◆ Assigned task ◆
Each line below needs to be printed again exactly.

◆ Data excerpts ◆

------------

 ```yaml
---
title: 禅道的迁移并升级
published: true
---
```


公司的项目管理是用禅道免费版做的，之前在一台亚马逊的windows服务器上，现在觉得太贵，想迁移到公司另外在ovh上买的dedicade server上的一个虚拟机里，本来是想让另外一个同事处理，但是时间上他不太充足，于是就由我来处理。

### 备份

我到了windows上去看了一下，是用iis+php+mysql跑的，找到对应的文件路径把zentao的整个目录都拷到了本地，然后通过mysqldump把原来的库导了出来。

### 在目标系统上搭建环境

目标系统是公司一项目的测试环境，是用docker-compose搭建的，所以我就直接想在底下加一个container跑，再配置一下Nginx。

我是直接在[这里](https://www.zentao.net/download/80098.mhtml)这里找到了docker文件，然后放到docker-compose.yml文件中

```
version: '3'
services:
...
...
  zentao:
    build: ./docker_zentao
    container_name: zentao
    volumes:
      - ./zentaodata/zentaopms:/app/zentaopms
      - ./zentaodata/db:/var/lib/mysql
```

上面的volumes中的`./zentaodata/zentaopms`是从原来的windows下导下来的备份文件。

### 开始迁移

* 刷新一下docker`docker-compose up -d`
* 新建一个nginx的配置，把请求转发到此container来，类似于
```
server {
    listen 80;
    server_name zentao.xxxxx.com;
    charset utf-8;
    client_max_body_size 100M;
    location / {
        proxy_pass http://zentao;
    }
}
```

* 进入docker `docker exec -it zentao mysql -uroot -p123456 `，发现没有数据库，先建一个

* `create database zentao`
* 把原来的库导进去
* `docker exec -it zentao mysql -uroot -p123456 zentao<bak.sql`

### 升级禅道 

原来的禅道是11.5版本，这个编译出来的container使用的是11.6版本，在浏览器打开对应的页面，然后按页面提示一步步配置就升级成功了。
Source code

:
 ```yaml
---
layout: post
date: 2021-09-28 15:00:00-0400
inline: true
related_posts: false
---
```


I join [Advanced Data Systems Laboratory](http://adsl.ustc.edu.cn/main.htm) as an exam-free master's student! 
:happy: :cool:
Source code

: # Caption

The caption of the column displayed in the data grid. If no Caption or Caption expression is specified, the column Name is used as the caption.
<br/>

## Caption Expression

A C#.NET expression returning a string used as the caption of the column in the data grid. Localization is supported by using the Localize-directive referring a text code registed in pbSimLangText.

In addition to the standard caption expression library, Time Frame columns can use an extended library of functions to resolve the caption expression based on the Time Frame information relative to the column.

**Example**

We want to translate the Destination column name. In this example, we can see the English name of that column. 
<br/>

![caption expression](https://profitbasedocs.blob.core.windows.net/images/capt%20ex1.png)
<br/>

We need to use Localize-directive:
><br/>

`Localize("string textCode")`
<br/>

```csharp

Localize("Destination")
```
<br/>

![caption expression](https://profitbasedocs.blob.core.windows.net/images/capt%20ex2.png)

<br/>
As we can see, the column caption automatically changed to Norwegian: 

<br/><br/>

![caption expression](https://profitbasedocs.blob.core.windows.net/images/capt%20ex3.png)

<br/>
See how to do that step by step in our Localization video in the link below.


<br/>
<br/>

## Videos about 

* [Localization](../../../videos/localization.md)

------------

◆ Solution for this exercise ◆
 ```yaml
---
title: 禅道的迁移并升级
published: true
---
```


公司的项目管理是用禅道免费版做的，之前在一台亚马逊的windows服务器上，现在觉得太贵，想迁移到公司另外在ovh上买的dedicade server上的一个虚拟机里，本来是想让另外一个同事处理，但是时间上他不太充足，于是就由我来处理。

### 备份

我到了windows上去看了一下，是用iis+php+mysql跑的，找到对应的文件路径把zentao的整个目录都拷到了本地，然后通过mysqldump把原来的库导了出来。

### 在目标系统上搭建环境

目标系统是公司一项目的测试环境，是用docker-compose搭建的，所以我就直接想在底下加一个container跑，再配置一下Nginx。

我是直接在[这里](https://www.zentao.net/download/80098.mhtml)这里找到了docker文件，然后放到docker-compose.yml文件中

```
version: '3'
services:
...
...
  zentao:
    build: ./docker_zentao
    container_name: zentao
    volumes:
      - ./zentaodata/zentaopms:/app/zentaopms
      - ./zentaodata/db:/var/lib/mysql
```

上面的volumes中的`./zentaodata/zentaopms`是从原来的windows下导下来的备份文件。

### 开始迁移

* 刷新一下docker`docker-compose up -d`
* 新建一个nginx的配置，把请求转发到此container来，类似于
```
server {
    listen 80;
    server_name zentao.xxxxx.com;
    charset utf-8;
    client_max_body_size 100M;
    location / {
        proxy_pass http://zentao;
    }
}
```

* 进入docker `docker exec -it zentao mysql -uroot -p123456 `，发现没有数据库，先建一个

* `create database zentao`
* 把原来的库导进去
* `docker exec -it zentao mysql -uroot -p123456 zentao<bak.sql`

### 升级禅道 

原来的禅道是11.5版本，这个编译出来的container使用的是11.6版本，在浏览器打开对应的页面，然后按页面提示一步步配置就升级成功了。
Source code

:
 ```yaml
---
layout: post
date: 2021-09-28 15:00:00-0400
inline: true
related_posts: false
---
```


I join [Advanced Data Systems Laboratory](http://adsl.ustc.edu.cn/main.htm) as an exam-free master's student! 
:happy: :cool:
Source code

: # Caption

The caption of the column displayed in the data grid. If no Caption or Caption expression is specified, the column Name is used as the caption.
<br/>

## Caption Expression

A C#.NET expression returning a string used as the caption of the column in the data grid. Localization is supported by using the Localize-directive referring a text code registed in pbSimLangText.

In addition to the standard caption expression library, Time Frame columns can use an extended library of functions to resolve the caption expression based on the Time Frame information relative to the column.

**Example**

We want to translate the Destination column name. In this example, we can see the English name of that column. 
<br/>

![caption expression](https://profitbasedocs.blob.core.windows.net/images/capt%20ex1.png)
<br/>

We need to use Localize-directive:
><br/>

`Localize("string textCode")`
<br/>

```csharp

Localize("Destination")
```
<br/>

![caption expression](https://profitbasedocs.blob.core.windows.net/images/capt%20ex2.png)

<br/>
As we can see, the column caption automatically changed to Norwegian: 

<br/><br/>

![caption expression](https://profitbasedocs.blob.core.windows.net/images/capt%20ex3.png)

<br/>
See how to do that step by step in our Localization video in the link below.


<br/>
<br/>

## Videos about 

* [Localization](../../../videos/localization.md)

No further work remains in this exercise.